The next morning, Rose notices a herd of a few dozen deer outside (what she doesn't see is that there are actually thousands of them). Clay heads to town to assess the situation, but gets lost. He runs into a scared woman, but she only speaks Spanish and so he leaves her. Meanwhile, Rose and Archie go exploring in the woods. They find a shack and a house in a clearing, and Archie gets bitten by a tick. Then, a thunderous noise is heard, loud enough to crack the glass on some doors, which scares everyone. (Unknown to them, not too far away, the deer are scared and trampling everything in their wake.) Clay eventually finds his way home, but doesn't mention getting lost or the woman.

The adults try to prepare for an extended blackout, filling a tub with water in case the water stops running and checking on the food stores. But soon, Archie is sick with a fever. Amanda and Clay decide they need to leave to get him to a doctor the next morning. That night, a flock of wild flamingos appear on the lawn. Then, a few more loud noises sound out, breaking more glass and scaring them all. Amanda starts to think it would be better to stay here, where they have power, food and water, but in the morning a number of Archie's teeth have fallen out. They all also notice that Rose is missing.

Alarmed, Clay and George plan to drive immediately to a nearby hospital with Archie. Amanda will stay behind with Ruth to look for Rose. On the way, Clay finally admits to getting lost the day before, and he says that he did see a woman, but left her despite knowing she needed help.

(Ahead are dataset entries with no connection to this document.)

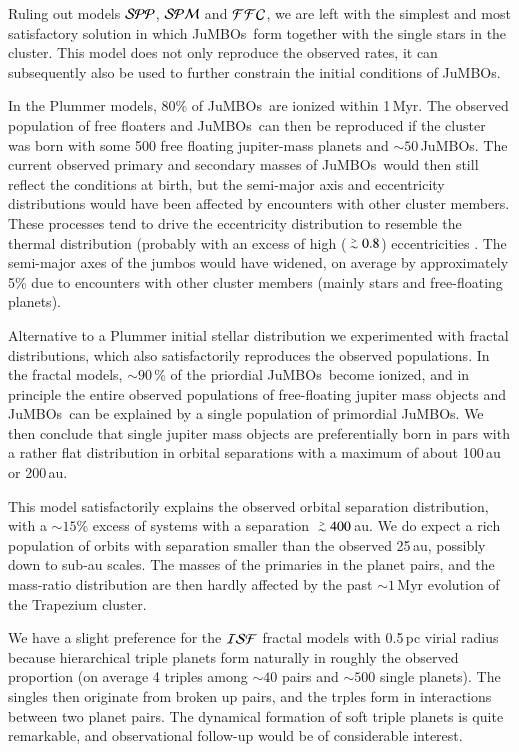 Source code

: \documentclass[aa]{lib/aa}
\def\apgt{\ {\raise-.5ex\hbox{$\buildrel>\over\sim$}}\ }
\newcommand{\jumbos}{\mbox{JuMBOs}}
\begin{document}
Ruling out models ${\cal SPP}$, ${\cal SPM}$ and ${\cal FFC}$, we are
left with the simplest and most satisfactory solution in which
\jumbos\, form together with the single stars in the cluster.  This
model does not only reproduce the observed rates, it can subsequently
also be used to further constrain the initial conditions of \jumbos.

In the Plummer models, 80\% of \jumbos\, are ionized within 1\,Myr.
The observed population of free floaters and \jumbos\, can then be
reproduced if the cluster was born with some 500 free floating
jupiter-mass planets and $\sim 50$\,\jumbos. The current observed
primary and secondary masses of \jumbos\, would then still reflect the
conditions at birth, but the semi-major axis and eccentricity
distributions would have been affected by encounters with other
cluster members. These processes tend to drive the eccentricity
distribution to resemble the thermal distribution (probably with an
excess of high ($\apgt 0.8$) eccentricities \cite{SPZMcM2000}. The
semi-major axes of the jumbos would have widened, on average by
approximately 5\% due to encounters with other cluster members
(mainly stars and free-floating planets).

Alternative to a Plummer initial stellar distribution we experimented
with fractal distributions, which also satisfactorily reproduces the
observed populations. In the fractal models, $\sim 90$\,\% of the
priordial \jumbos\, become ionized, and in principle the entire
observed populations of free-floating jupiter mass objects and
\jumbos\, can be explained by a single population of primordial
\jumbos. We then conclude that single jupiter mass objects are
preferentially born in pars with a rather flat distribution in orbital
separations with a maximum of about 100\,au or 200\,au.

This model satisfactorily explains the observed orbital separation
distribution, with a $\sim 15$\% excess of systems with a separation
$\apgt 400$\,au. We do expect a rich population of orbits with
separation smaller than the observed 25\,au, possibly down to sub-au
scales.  The masses of the primaries in the planet pairs, and the
mass-ratio distribution are then hardly affected by the past $\sim
1$\,Myr evolution of the Trapezium cluster.

We have a slight preference for the ${\cal ISF}$ fractal models with
0.5\,pc virial radius because hierarchical triple planets form
naturally in roughly the observed proportion (on average 4 triples
among $\sim 40$ pairs and $\sim 500$ single planets). The singles then
originate from broken up pairs, and the trples form in interactions
between two planet pairs. The dynamical formation of soft triple
planets is quite remarkable, and observational follow-up would be of
considerable interest.
\end{document}
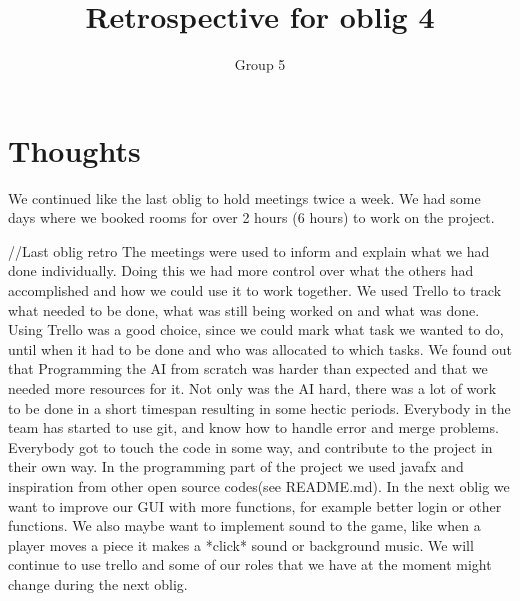 \documentclass{article}
\title{Retrospective for oblig 4}
\author{Group 5}
\date{}
\begin{document}
    \maketitle

    \section{Thoughts}
    \noindent
     We continued like the last oblig to hold meetings twice a week. We had some days where we booked rooms for over 2 hours (6 hours) to work on the project.



     //Last oblig retro
      The meetings were used to inform and explain what we had
     done individually. Doing this we had more control over what the others had accomplished and how we could use it to work together.
     We used Trello to track what needed to be done, what was still being worked on and what was done. Using Trello was a good choice, since we could mark what task we
     wanted to do, until when it had to be done and who was allocated to which tasks. We found out that Programming the AI from scratch was harder than expected
     and that we needed more resources for it. Not only was the AI hard, there was a lot of work to be done in a short timespan
     resulting in some hectic periods. Everybody in the team has started to use git, and know how to handle error and merge problems.
     Everybody got to touch the code in some way, and contribute to the project in their own way. In the programming part of the project
     we used javafx and inspiration from other open source codes(see README.md). In the next oblig we want to
     improve our GUI with more functions, for example better login or other functions. We also maybe want to implement sound to the game, like when a player moves a piece it makes a *click* sound or background music. We will continue to use trello and some of our roles that we have at the moment might change during the next oblig.
\end{document}
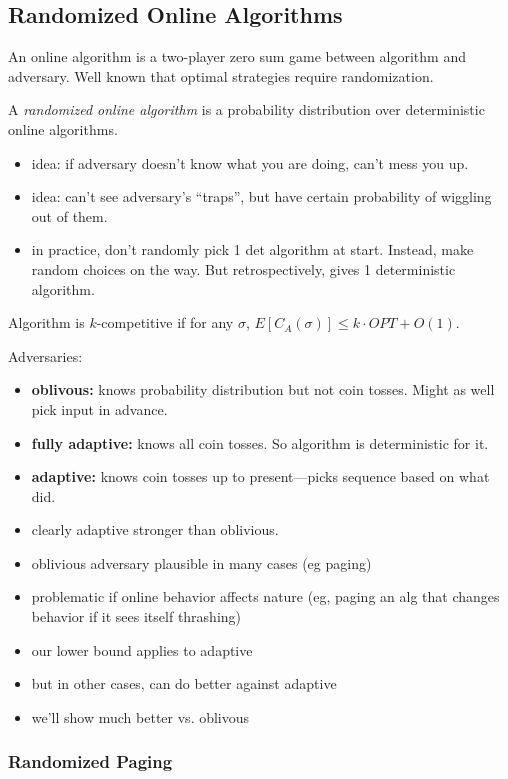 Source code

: \documentclass{article}
\begin{document}
\vspace{0.5cm}
\subsection*{Randomized Online Algorithms}

An online algorithm is a two-player zero sum
game between algorithm and adversary.  Well known that optimal
strategies require randomization.

A \emph{randomized online algorithm} is a probability distribution over
deterministic online algorithms.
\begin{itemize}
\item idea: if adversary doesn't know what you are doing, can't mess
  you up.
\item idea: can't see adversary's ``traps'', but have certain
  probability of wiggling out of them.
\item in practice, don't randomly pick 1 det algorithm at start.
  Instead, make random choices on the way.  But retrospectively, gives
  1 deterministic algorithm.
\end{itemize}

Algorithm is $k$-competitive if for any $\sigma$, $E[C_A(\sigma)] \le
k\cdot OPT+O(1)$.

Adversaries:
\begin{itemize}
\item \textbf{oblivous:} knows probability distribution but not coin
  tosses.  Might as well pick input in advance.
\item \textbf{fully adaptive:} knows all coin tosses.  So algorithm is
  deterministic for it.
\item \textbf{adaptive:} knows coin tosses up to present---picks sequence
  based on what did.
\item clearly adaptive stronger than oblivious.  
\item oblivious adversary plausible in many cases (eg paging)
\item problematic if online behavior affects nature (eg, paging an alg
  that changes behavior if it sees itself thrashing)
\item our lower bound applies to adaptive
\item but in other cases, can do better against adaptive
\item we'll show much better vs. oblivous
\end{itemize}



\subsubsection{Randomized Paging}
\end{document}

George decides to make a stop to talk to Danny, his contractor, who he thinks can help them. However, Danny views George as merely someone he's done some work for in the past (as opposed to a friend) and greets them stiffly. He tells them what he knows, he says that there's a mass migration of deer going on which is a bad sign, and he advises that they go home and hunker down. George, Archie and Clay decide to just head back to the house. 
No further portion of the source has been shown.